Start of Records for the exercise

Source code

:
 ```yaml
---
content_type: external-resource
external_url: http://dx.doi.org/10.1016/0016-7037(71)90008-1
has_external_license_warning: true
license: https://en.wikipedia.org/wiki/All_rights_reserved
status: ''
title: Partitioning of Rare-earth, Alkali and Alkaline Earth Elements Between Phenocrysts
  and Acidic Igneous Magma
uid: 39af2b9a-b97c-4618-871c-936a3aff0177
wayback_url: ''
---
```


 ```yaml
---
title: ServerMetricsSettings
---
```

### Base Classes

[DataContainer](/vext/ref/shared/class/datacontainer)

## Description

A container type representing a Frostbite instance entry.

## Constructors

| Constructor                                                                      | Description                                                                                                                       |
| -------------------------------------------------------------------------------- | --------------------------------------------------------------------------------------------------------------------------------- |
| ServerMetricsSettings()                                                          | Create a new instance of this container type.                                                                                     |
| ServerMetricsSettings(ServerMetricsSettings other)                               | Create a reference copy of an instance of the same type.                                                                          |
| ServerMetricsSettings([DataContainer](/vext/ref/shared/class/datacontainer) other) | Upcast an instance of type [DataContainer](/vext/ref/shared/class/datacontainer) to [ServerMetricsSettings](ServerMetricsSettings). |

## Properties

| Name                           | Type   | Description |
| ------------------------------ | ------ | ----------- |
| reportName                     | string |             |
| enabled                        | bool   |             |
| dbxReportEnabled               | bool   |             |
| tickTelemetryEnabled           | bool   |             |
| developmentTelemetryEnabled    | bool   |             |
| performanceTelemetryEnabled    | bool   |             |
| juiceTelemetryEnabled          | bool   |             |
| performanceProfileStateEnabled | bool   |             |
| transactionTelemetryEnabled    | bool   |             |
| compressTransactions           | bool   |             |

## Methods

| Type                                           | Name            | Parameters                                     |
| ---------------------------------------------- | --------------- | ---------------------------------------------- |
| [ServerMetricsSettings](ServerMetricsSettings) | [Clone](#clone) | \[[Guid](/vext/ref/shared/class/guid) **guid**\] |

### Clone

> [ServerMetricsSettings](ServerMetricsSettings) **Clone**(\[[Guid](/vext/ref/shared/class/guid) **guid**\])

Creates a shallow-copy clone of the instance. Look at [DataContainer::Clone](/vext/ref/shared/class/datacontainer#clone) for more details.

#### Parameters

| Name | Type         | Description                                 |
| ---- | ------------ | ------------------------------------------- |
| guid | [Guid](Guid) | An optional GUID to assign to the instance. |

End of Records for the exercise

Instructions to follow> Count of lines in the data above that contain the string "Guid": give this number and no other words.

Result> 3